Yaban romanı ben de değişik duygular bıraktı. Aslında bildiğim şeyleri ayrıntılarıyla okumak fikirlerime olan bağlılığımı artırdı. Yakup Kadri Türkçeyi gayet iyi kullanmıştı. Romanı birçok yönden eleştirebilirim(iyi veya kötü). Türk klasiklerinde sevdiklerim arasına girdi.
Gittiği köyden nefret eden, cahilliklerini, yaşayışlarını hayvanla eş gören; düşmana sıcak, kendi askerine soğuk davranan köylüden nefret ederken:
"Ondan ricam şudur ki, burada bana bir yabancı muamelesi ettikleri, beni kendilerinden sanmayıp daima manevi bir ezaya mahkum kıldıkları için köylülere bir öfke bağlamasın. Onları, ben küçük sığırtmacın ölüsü başında affettim. Ve bu umumi facia anında hepsine, hatta Salih Ağa'ya bile hakkımı helal ediyorum. Bunların hiçbiri ne yaptığını bilmiyor. Eğer, bilmiyorlarsa kabahat kimin? Kabahat, benimdir. Kabahat, ey bu satırları heyecanla okuyacak arkadaş; senindir. Sen ve ben onları, yüzyıllardan beri bu yalçın tabiatın göbeğinde, herkesten, her şeyden ve her türlü yaşamak zevkinden yoksun bir avuç kazazede halinde bırakmışız. Açlık, hastalık ve kimsesizlik bunların etrafını çevirmiştir ve cehalet
denilen zifiri karanlık içinde, ruhları, her yanından örülü bir zindanda gibi mahpus kalmıştır."
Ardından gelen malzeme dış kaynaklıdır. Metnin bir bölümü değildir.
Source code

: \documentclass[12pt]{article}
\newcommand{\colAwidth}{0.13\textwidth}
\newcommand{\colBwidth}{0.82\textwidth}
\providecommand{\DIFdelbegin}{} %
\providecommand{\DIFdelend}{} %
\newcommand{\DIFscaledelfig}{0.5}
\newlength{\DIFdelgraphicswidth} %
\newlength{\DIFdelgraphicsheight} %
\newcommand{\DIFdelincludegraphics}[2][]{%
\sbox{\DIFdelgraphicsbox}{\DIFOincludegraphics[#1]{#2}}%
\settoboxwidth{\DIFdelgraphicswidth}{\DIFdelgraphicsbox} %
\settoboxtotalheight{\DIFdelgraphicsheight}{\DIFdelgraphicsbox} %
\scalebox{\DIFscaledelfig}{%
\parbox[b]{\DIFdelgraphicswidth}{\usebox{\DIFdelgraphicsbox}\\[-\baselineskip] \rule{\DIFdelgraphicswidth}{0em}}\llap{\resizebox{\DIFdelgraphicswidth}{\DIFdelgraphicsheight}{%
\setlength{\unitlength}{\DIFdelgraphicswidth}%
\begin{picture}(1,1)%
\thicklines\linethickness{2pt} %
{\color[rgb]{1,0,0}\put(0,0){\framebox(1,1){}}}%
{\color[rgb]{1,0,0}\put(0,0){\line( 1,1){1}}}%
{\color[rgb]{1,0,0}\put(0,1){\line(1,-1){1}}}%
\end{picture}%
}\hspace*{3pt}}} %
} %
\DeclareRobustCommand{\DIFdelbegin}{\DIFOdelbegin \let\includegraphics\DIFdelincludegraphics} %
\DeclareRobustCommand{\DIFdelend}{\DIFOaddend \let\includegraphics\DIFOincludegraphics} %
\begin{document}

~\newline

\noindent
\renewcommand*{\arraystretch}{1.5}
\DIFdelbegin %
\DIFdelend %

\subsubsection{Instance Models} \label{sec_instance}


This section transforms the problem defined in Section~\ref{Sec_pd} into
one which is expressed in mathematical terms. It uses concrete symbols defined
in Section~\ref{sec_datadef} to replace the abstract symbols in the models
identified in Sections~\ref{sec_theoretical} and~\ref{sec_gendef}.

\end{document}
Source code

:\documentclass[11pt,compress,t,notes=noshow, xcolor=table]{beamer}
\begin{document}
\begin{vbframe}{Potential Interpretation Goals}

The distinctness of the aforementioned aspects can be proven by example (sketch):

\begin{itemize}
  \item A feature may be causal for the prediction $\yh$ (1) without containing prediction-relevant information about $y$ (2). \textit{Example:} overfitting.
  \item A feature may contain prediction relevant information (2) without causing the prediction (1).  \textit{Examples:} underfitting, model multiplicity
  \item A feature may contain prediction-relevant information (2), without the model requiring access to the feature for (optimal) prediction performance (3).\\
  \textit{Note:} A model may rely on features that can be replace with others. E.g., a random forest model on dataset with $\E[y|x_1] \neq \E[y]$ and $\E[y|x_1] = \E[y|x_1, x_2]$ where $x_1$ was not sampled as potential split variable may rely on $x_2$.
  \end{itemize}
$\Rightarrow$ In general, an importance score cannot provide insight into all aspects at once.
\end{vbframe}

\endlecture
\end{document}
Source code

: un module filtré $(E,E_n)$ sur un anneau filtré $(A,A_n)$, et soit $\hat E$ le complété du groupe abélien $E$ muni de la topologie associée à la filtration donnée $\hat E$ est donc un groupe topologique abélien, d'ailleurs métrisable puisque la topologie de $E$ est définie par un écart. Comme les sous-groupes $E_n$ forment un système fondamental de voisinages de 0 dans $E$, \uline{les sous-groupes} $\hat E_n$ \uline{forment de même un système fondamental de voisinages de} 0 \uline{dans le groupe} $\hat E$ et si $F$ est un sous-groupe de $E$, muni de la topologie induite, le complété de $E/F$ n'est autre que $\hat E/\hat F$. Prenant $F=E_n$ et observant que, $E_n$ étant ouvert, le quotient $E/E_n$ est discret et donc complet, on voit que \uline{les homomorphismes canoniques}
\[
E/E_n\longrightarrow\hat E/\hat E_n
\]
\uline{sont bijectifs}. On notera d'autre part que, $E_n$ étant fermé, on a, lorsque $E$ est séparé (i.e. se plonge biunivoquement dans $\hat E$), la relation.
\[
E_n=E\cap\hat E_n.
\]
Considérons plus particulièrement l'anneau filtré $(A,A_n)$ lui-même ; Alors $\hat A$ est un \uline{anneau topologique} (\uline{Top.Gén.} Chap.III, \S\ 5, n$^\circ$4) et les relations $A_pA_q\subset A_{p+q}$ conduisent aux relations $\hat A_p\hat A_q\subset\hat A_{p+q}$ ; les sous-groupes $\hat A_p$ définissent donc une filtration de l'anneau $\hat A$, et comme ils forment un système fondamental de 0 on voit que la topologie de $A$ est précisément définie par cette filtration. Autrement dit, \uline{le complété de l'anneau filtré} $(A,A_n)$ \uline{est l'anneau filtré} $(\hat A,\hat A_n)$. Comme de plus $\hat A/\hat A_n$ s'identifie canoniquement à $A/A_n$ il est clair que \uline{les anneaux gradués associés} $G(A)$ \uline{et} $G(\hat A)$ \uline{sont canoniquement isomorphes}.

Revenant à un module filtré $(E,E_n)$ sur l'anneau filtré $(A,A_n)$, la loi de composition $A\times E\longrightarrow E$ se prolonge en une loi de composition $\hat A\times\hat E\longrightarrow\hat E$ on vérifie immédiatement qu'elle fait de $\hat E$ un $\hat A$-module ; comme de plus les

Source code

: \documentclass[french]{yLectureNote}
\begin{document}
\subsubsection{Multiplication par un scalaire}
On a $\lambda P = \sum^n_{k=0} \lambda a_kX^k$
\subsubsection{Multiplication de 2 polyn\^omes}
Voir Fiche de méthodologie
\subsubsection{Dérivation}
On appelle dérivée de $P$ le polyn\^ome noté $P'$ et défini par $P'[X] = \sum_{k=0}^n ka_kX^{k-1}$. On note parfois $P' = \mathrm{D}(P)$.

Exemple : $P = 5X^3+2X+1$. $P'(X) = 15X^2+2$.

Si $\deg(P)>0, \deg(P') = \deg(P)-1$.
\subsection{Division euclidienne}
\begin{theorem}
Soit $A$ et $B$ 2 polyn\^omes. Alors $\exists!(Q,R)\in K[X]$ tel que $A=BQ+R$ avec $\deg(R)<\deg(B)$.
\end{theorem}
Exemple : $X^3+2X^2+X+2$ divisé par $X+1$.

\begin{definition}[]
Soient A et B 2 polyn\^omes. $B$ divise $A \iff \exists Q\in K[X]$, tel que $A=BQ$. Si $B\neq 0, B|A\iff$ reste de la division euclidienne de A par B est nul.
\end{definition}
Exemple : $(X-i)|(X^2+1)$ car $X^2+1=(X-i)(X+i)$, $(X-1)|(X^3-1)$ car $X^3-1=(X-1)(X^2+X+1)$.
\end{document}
demesi her şeyiyle nefret ve tiksinti duyduğu Salih Ağayı dahi affetmesi ve sorunun kendisinde ve Türk aydınında olduğunu belirtmesi beni duygulandırdı. Hala daha sorun gören gözleri görmez yapan bizlerde... O dönem köyleri araştırıyor olmasından geliyor olacak köy ve köylüyü dönemin içinde iyi işlemiş diyebilirim.